This is grand mal overthinking, yes, but I’ve also culled all the best bits of my work on that question into the beginnings of a short story draft, so there you go. I still don’t know if I’ll plant the garlic in two weeks. Never send a systems thinker into basic maintenance tasks when death is on the line, I guess.
state of the infrastructure
Building better infrastructures is still the name of the game right now: mental, physical, professional, anything you got, we’re circling it with a keen and wary eye. A lot of asking what serves the occasion, or at least might go somewhere interesting in the XKCD sense.
I’m spending a bit more time in queer spaces, which I will say more about in a later issue if anyone’s actually interested. Even though I lived in the gay village for almost my entire twenties, I have never really participated in scene, absent one meeting for some community project or other at the 519 which involved so much visible intracommunity drama that I abandoned it promptly. So it’s not brand-new territory, but definitely that room of the house I don’t spend a whole lot of time in.
So far: Jury’s out on it. I fear my general conclusions on communities where scarcity’s the glue might stand. I’m showing up, though, to create space for the world to prove me happily wrong.

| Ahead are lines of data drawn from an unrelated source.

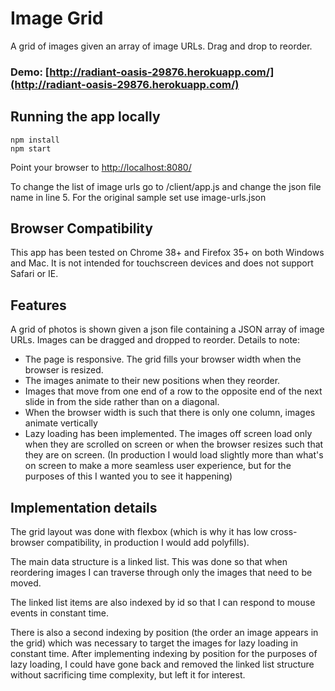 # Image Grid

A grid of images given an array of image URLs. Drag and drop to reorder.

### Demo: [http://radiant-oasis-29876.herokuapp.com/](http://radiant-oasis-29876.herokuapp.com/)

## Running the app locally

```
npm install
npm start
```
Point your browser to [http://localhost:8080/](http://localhost:8080/)

To change the list of image urls go to /client/app.js and change the json file name in line 5.
For the original sample set use image-urls.json

## Browser Compatibility

This app has been tested on Chrome 38+ and Firefox 35+ on both Windows and Mac. It is not intended for touchscreen devices and does not support Safari or IE.

## Features

A grid of photos is shown given a json file containing a JSON array of image URLs. Images can be dragged and dropped to reorder.
Details to note:
* The page is responsive. The grid fills your browser width when the browser is resized.
* The images animate to their new positions when they reorder.
* Images that move from one end of a row to the opposite end of the next slide in from the side rather than on a diagonal.
* When the browser width is such that there is only one column, images animate vertically
* Lazy loading has been implemented. The images off screen load only when they are scrolled on screen or when the browser resizes such that they are on screen.
(In production I would load slightly more than what's on screen to make a more seamless user experience, but for the purposes of this I wanted you to see it happening)

## Implementation details

The grid layout was done with flexbox (which is why it has low cross-browser compatibility, in production I would add polyfills).

The main data structure is a linked list. This was done so that when reordering images I can traverse through only the images that need to be moved.

The linked list items are also indexed by id so that I can respond to mouse events in constant time.

There is also a second indexing by position (the order an image appears in the grid) which was necessary to target
the images for lazy loading in constant time. After implementing indexing by position for the purposes of lazy loading,
I could have gone back and removed the linked list structure without sacrificing time complexity,
but left it for interest.
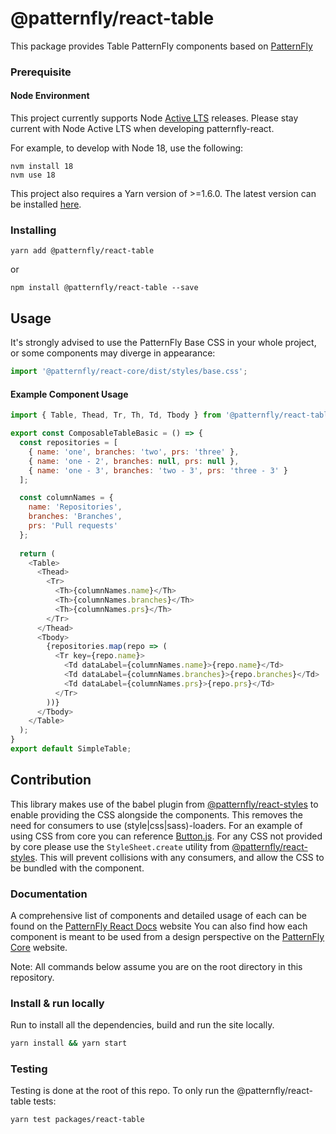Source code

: # @patternfly/react-table

This package provides Table PatternFly components based on [PatternFly][patternfly]

### Prerequisite

#### Node Environment

This project currently supports Node [Active LTS](https://github.com/nodejs/Release#release-schedule) releases. Please stay current with Node Active LTS when developing patternfly-react.

For example, to develop with Node 18, use the following:

```
nvm install 18
nvm use 18
```

This project also requires a Yarn version of >=1.6.0. The latest version can be installed [here](https://yarnpkg.com/).

### Installing

```
yarn add @patternfly/react-table
```

or

```
npm install @patternfly/react-table --save
```

## Usage

It's strongly advised to use the PatternFly Base CSS in your whole project, or some components may diverge in appearance:

```js
import '@patternfly/react-core/dist/styles/base.css';
```

#### Example Component Usage

```js
import { Table, Thead, Tr, Th, Td, Tbody } from '@patternfly/react-table';

export const ComposableTableBasic = () => {
  const repositories = [
    { name: 'one', branches: 'two', prs: 'three' },
    { name: 'one - 2', branches: null, prs: null },
    { name: 'one - 3', branches: 'two - 3', prs: 'three - 3' }
  ];

  const columnNames = {
    name: 'Repositories',
    branches: 'Branches',
    prs: 'Pull requests'
  };
  
  return (
    <Table>
      <Thead>
        <Tr>
          <Th>{columnNames.name}</Th>
          <Th>{columnNames.branches}</Th>
          <Th>{columnNames.prs}</Th>
        </Tr>
      </Thead>
      <Tbody>
        {repositories.map(repo => (
          <Tr key={repo.name}>
            <Td dataLabel={columnNames.name}>{repo.name}</Td>
            <Td dataLabel={columnNames.branches}>{repo.branches}</Td>
            <Td dataLabel={columnNames.prs}>{repo.prs}</Td>
          </Tr>
        ))}
      </Tbody>
    </Table>
  );
}
export default SimpleTable;
```

## Contribution

This library makes use of the babel plugin from [@patternfly/react-styles](../react-styles/README.md) to enable providing the CSS alongside the components. This removes the need for consumers to use (style|css|sass)-loaders. For an example of using CSS from core you can reference [Button.js](./src/components/Button/Button.js). For any CSS not provided by core please use the `StyleSheet.create` utility from [@patternfly/react-styles](../react-styles/README.md). This will prevent collisions with any consumers, and allow the CSS to be bundled with the component.

### Documentation

A comprehensive list of components and detailed usage of each can be found on the [PatternFly React Docs][docs] website
You can also find how each component is meant to be used from a design perspective on the [PatternFly Core][patternfly] website.

Note: All commands below assume you are on the root directory in this repository.

### Install & run locally

Run to install all the dependencies, build and run the site locally.

```sh
yarn install && yarn start
```

### Testing

Testing is done at the root of this repo. To only run the @patternfly/react-table tests:

```
yarn test packages/react-table
```

[patternfly]: https://github.com/patternfly/patternfly
[docs]: https://patternfly-react-main.surge.sh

More concretely, I finally took on the mini-project of firing my bank, which is both a piece of building more sustainable infrastructure (Canadian big banks are relentless oil and gas funders, so there are goals here beyond spite) and abruptly became pragmatic. My lifelong bank has been showing increasing signs that it’s quietly on fire inside, and the credit card I’ve had since undergrad decided to just raise the rates 2% for, well, Reasons — while a record number of people in this city are using food banks to get by. As I politely told the very pleasant credit card company dude: Sometimes yes, there is a bright moral line, and I’m afraid we have found it. He was commendably gracious about the whole thing.
Luckily, I’d already done the prep for this one and got some credit union recommendations, so it won’t take too long to swing into action.

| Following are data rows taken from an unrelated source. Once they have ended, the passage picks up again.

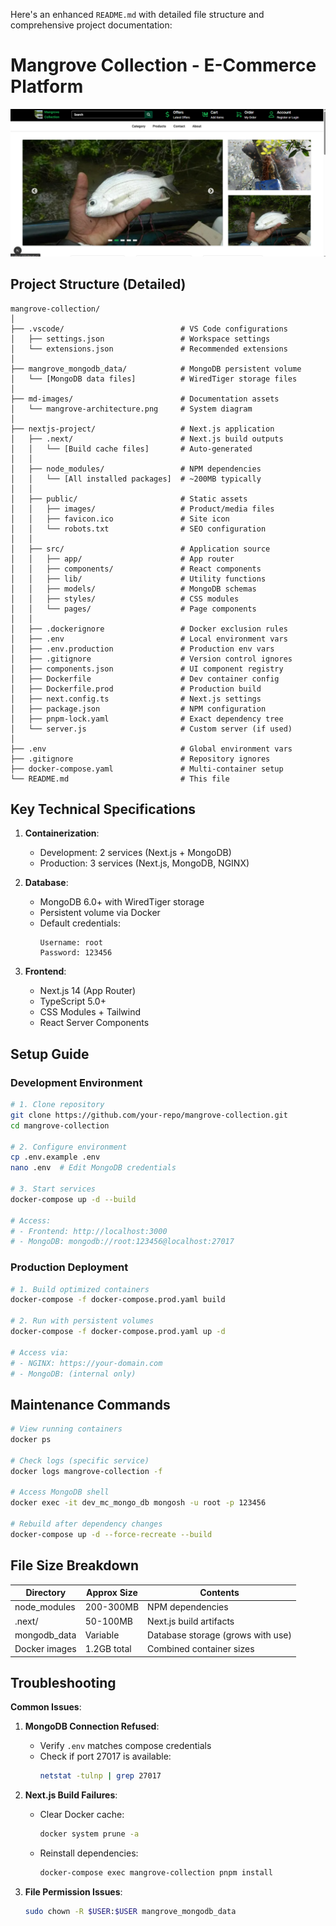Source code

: Here's an enhanced `README.md` with detailed file structure and comprehensive project documentation:

# Mangrove Collection - E-Commerce Platform

![Mangrove Collection Architecture Diagram](./md-images/mangrove-screenshot.png)

## Project Structure (Detailed)

```
mangrove-collection/
│
├── .vscode/                          # VS Code configurations
│   ├── settings.json                 # Workspace settings
│   └── extensions.json               # Recommended extensions
│
├── mangrove_mongodb_data/            # MongoDB persistent volume
│   └── [MongoDB data files]          # WiredTiger storage files
│
├── md-images/                        # Documentation assets
│   └── mangrove-architecture.png     # System diagram
│
├── nextjs-project/                   # Next.js application
│   ├── .next/                        # Next.js build outputs
│   │   └── [Build cache files]       # Auto-generated
│   │
│   ├── node_modules/                 # NPM dependencies
│   │   └── [All installed packages]  # ~200MB typically
│   │
│   ├── public/                       # Static assets
│   │   ├── images/                   # Product/media files
│   │   ├── favicon.ico               # Site icon
│   │   └── robots.txt                # SEO configuration
│   │
│   ├── src/                          # Application source
│   │   ├── app/                      # App router
│   │   ├── components/               # React components
│   │   ├── lib/                      # Utility functions
│   │   ├── models/                   # MongoDB schemas
│   │   ├── styles/                   # CSS modules
│   │   └── pages/                    # Page components
│   │
│   ├── .dockerignore                 # Docker exclusion rules
│   ├── .env                          # Local environment vars
│   ├── .env.production               # Production env vars
│   ├── .gitignore                    # Version control ignores
│   ├── components.json               # UI component registry
│   ├── Dockerfile                    # Dev container config
│   ├── Dockerfile.prod               # Production build
│   ├── next.config.ts                # Next.js settings
│   ├── package.json                  # NPM configuration
│   ├── pnpm-lock.yaml                # Exact dependency tree
│   └── server.js                     # Custom server (if used)
│
├── .env                              # Global environment vars
├── .gitignore                        # Repository ignores
├── docker-compose.yaml               # Multi-container setup
└── README.md                         # This file
```

## Key Technical Specifications

1. **Containerization**:

     - Development: 2 services (Next.js + MongoDB)
     - Production: 3 services (Next.js, MongoDB, NGINX)

2. **Database**:

     - MongoDB 6.0+ with WiredTiger storage
     - Persistent volume via Docker
     - Default credentials:
          ```
          Username: root
          Password: 123456
          ```

3. **Frontend**:
     - Next.js 14 (App Router)
     - TypeScript 5.0+
     - CSS Modules + Tailwind
     - React Server Components

## Setup Guide

### Development Environment

```bash
# 1. Clone repository
git clone https://github.com/your-repo/mangrove-collection.git
cd mangrove-collection

# 2. Configure environment
cp .env.example .env
nano .env  # Edit MongoDB credentials

# 3. Start services
docker-compose up -d --build

# Access:
# - Frontend: http://localhost:3000
# - MongoDB: mongodb://root:123456@localhost:27017
```

### Production Deployment

```bash
# 1. Build optimized containers
docker-compose -f docker-compose.prod.yaml build

# 2. Run with persistent volumes
docker-compose -f docker-compose.prod.yaml up -d

# Access via:
# - NGINX: https://your-domain.com
# - MongoDB: (internal only)
```

## Maintenance Commands

```bash
# View running containers
docker ps

# Check logs (specific service)
docker logs mangrove-collection -f

# Access MongoDB shell
docker exec -it dev_mc_mongo_db mongosh -u root -p 123456

# Rebuild after dependency changes
docker-compose up -d --force-recreate --build
```

## File Size Breakdown

| Directory     | Approx Size | Contents                          |
| ------------- | ----------- | --------------------------------- |
| node_modules  | 200-300MB   | NPM dependencies                  |
| .next/        | 50-100MB    | Next.js build artifacts           |
| mongodb_data  | Variable    | Database storage (grows with use) |
| Docker images | 1.2GB total | Combined container sizes          |

## Troubleshooting

**Common Issues**:

1. **MongoDB Connection Refused**:

     - Verify `.env` matches compose credentials
     - Check if port 27017 is available:
          ```bash
          netstat -tulnp | grep 27017
          ```

2. **Next.js Build Failures**:

     - Clear Docker cache:
          ```bash
          docker system prune -a
          ```
     - Reinstall dependencies:
          ```bash
          docker-compose exec mangrove-collection pnpm install
          ```

3. **File Permission Issues**:
     ```bash
     sudo chown -R $USER:$USER mangrove_mongodb_data
     ```

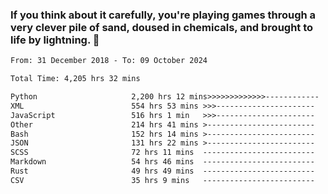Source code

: ### If you think about it carefully, you're playing games through a very clever pile of sand, doused in chemicals, and brought to life by lightning.  👋


<!--START_SECTION:waka-->

```txt
From: 31 December 2018 - To: 09 October 2024

Total Time: 4,205 hrs 32 mins

Python                     2,200 hrs 12 mins>>>>>>>>>>>>>------------   52.32 %
XML                        554 hrs 53 mins >>>----------------------   13.20 %
JavaScript                 516 hrs 1 min   >>>----------------------   12.27 %
Other                      214 hrs 41 mins >------------------------   05.11 %
Bash                       152 hrs 14 mins >------------------------   03.62 %
JSON                       131 hrs 22 mins >------------------------   03.12 %
SCSS                       72 hrs 11 mins  -------------------------   01.72 %
Markdown                   54 hrs 46 mins  -------------------------   01.30 %
Rust                       49 hrs 49 mins  -------------------------   01.19 %
CSV                        35 hrs 9 mins   -------------------------   00.84 %
```

<!--END_SECTION:waka-->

Whether it’s fossil fuels or actually replying to the random people who seem to really want to pick fights on acquaintances’ Facebook pages this month (really, what is doing with all your friends, guys, and do any of you like each other enough to do anything more than blankly stare at that?), there really is no reason to be paying into systems that are actively at odds with the world I want. It’s, at a certain point, self-sabotage: Any effort to try to squeeze good results out of those systems have the added friction of rowing against their inbuilt, intended purpose, and I don’t need that shit at this point in my life. Let’s just make it easy — or easier, at least.
Anyways, if anyone else is feeling like a little bank-firing, the author of said link (hi, Tim!) is an erstwhile reader here, and has sustainable investment resources on hand. It was oddly satisfying, I’ll say that. Felt good like boundaries.
things watched
Slow physical work tends to mean I’ve got something on in the background (hi, canning season), so this was a full category this month.

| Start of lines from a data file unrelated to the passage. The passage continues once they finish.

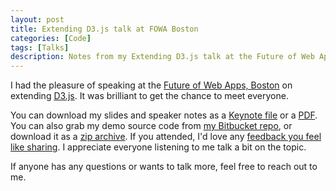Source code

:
 ```yaml
---
layout: post
title: Extending D3.js talk at FOWA Boston
categories: [Code]
tags: [Talks]
description: Notes from my Extending D3.js talk at the Future of Web Apps, Boston 2014 conference.
---
```


I had the pleasure of speaking at the [Future of Web Apps, Boston](https://futureofwebapps.com/boston-2014/) on
extending [D3.js](d3js.org). It was brilliant to get the chance to meet everyone.

You can download my slides and speaker notes as a [Keynote file](/attachments/fowa-2014-extending-d3js/slides.zip)
or a [PDF](/attachments/fowa-2014-extending-d3js/slides.pdf). You can also grab my demo source code 
from [my Bitbucket repo](http://bit.ly/fowa2014-ed3), or download it as a
[zip archive](/attachments/fowa-2014-extending-d3js/d3js-sample-repo.zip). 
If you attended, I'd love any [feedback you feel like sharing](http://spkr8.com/t/38921). 
I appreciate everyone listening to me talk a bit on the topic.

If anyone has any questions or wants to talk more, feel free to reach out to me.
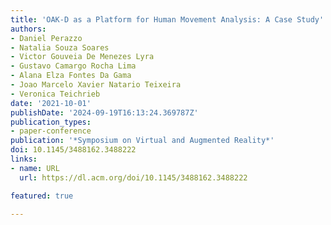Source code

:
 ```yaml
---
title: 'OAK-D as a Platform for Human Movement Analysis: A Case Study'
authors:
- Daniel Perazzo
- Natalia Souza Soares
- Victor Gouveia De Menezes Lyra
- Gustavo Camargo Rocha Lima
- Alana Elza Fontes Da Gama
- Joao Marcelo Xavier Natario Teixeira
- Veronica Teichrieb
date: '2021-10-01'
publishDate: '2024-09-19T16:13:24.369787Z'
publication_types:
- paper-conference
publication: '*Symposium on Virtual and Augmented Reality*'
doi: 10.1145/3488162.3488222
links:
- name: URL
  url: https://dl.acm.org/doi/10.1145/3488162.3488222

featured: true

---
```

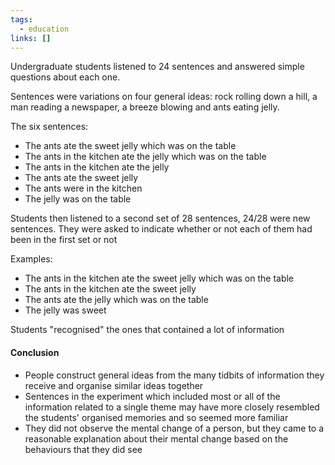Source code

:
 ```yaml
---
tags:
  - education
links: []
---
```

Undergraduate students listened to 24 sentences and answered simple questions about each one.

Sentences were variations on four general ideas: rock rolling down a hill, a man reading a newspaper, a breeze blowing and ants eating jelly.

The six sentences:
- The ants ate the sweet jelly which was on the table
- The ants in the kitchen ate the jelly which was on the table
- The ants in the kitchen ate the jelly
- The ants ate the sweet jelly
- The ants were in the kitchen
- The jelly was on the table

Students then listened to a second set of 28 sentences, 24/28 were new sentences. They were asked to indicate whether or not each of them had been in the first set or not

Examples:
- The ants in the kitchen ate the sweet jelly which was on the table
- The ants in the kitchen ate the sweet jelly
- The ants ate the jelly which was on the table
- The jelly was sweet

Students "recognised" the ones that contained a lot of information

#### Conclusion
- People construct general ideas from the many tidbits of information they receive and organise similar ideas together
- Sentences in the experiment which included most or all of the information related to a single theme may have more closely resembled the students' organised memories and so seemed more familiar
- They did not observe the mental change of a person, but they came to a reasonable explanation about their mental change based on the behaviours that they did see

A Little Chaos (2014), which is both the last movie Alan Rickman directed — a quite fictionalized story of the Versailles gardens being designed — and a film in which you get to watch a very brief scene of Stanley Tucci, as the Duc D’Orleans, trying to cajole his brooding brother, King Louis/Alan Rickman, into eating something beautiful in the wake of grief. It seems like the perfect and most essential part of both of them: Tucci is feeding someone with a great gentleness hidden under show and pomp; Rickman is just breaking the ice of a great reserve to smile. I’ve never seen a minute of film that went straight to the heart of its actors’ core obsessions like that.
It’s a middling-reviewed but really lovely little movie, which maybe works better when you pick up (and it’s not too subtle, really) that it’s a film partly about grief. It has a definite thesis about what to do with loss; everyone is shockingly kind in the face of it. It’s not a world devoid of cruelty, but it’s one of those where it’s so far outweighed by the presumption — and celebration — of active decency. If you’re needing something along those lines? Recommended.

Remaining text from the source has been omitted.